[Records from a data collection]
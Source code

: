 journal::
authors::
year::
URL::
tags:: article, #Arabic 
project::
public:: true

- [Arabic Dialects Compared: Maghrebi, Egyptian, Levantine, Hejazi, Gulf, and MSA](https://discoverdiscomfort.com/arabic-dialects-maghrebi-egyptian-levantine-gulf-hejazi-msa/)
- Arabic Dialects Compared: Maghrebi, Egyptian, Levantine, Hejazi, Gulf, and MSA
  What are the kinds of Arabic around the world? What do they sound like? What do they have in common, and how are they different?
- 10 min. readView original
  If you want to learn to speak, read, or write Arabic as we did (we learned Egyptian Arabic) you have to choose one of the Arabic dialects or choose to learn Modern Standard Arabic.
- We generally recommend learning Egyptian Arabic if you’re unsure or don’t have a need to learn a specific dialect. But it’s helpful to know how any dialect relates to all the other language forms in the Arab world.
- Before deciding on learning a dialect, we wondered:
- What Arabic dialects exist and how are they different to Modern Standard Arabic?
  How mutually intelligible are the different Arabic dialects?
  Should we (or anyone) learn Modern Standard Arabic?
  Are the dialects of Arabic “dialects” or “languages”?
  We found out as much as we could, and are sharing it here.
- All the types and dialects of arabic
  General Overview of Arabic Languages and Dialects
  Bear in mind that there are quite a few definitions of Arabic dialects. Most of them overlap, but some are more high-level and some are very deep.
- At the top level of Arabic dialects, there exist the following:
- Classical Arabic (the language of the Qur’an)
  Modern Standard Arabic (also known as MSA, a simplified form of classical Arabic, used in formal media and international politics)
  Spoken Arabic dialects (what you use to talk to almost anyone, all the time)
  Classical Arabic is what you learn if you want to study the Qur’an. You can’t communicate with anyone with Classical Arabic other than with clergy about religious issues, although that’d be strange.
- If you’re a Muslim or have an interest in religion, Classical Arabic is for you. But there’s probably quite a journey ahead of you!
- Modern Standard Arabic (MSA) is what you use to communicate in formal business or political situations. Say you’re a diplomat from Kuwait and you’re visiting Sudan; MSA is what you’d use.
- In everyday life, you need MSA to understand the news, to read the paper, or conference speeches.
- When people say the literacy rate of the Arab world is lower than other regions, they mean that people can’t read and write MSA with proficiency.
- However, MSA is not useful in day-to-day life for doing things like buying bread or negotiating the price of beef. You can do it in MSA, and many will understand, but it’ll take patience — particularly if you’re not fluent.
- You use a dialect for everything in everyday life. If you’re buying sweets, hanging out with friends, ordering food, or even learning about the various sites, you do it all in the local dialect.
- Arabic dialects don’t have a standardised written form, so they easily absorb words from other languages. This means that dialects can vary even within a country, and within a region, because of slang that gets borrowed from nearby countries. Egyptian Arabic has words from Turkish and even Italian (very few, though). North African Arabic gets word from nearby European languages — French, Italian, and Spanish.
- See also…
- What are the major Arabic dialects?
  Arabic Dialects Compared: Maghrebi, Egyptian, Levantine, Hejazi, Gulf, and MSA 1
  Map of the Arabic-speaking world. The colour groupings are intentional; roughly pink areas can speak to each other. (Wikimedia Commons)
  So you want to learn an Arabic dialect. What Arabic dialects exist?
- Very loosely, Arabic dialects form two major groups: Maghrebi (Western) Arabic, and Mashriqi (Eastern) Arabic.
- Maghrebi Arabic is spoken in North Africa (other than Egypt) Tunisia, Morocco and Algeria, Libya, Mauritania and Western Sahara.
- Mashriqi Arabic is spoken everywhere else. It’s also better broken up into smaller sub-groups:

### Task directions
Give only the lines from the one holding "- In everyday" through the one holding "- When people", each restated exactly as it appears above.

### Expected answer
- In everyday life, you need MSA to understand the news, to read the paper, or conference speeches.
- When people say the literacy rate of the Arab world is lower than other regions, they mean that people can’t read and write MSA with proficiency.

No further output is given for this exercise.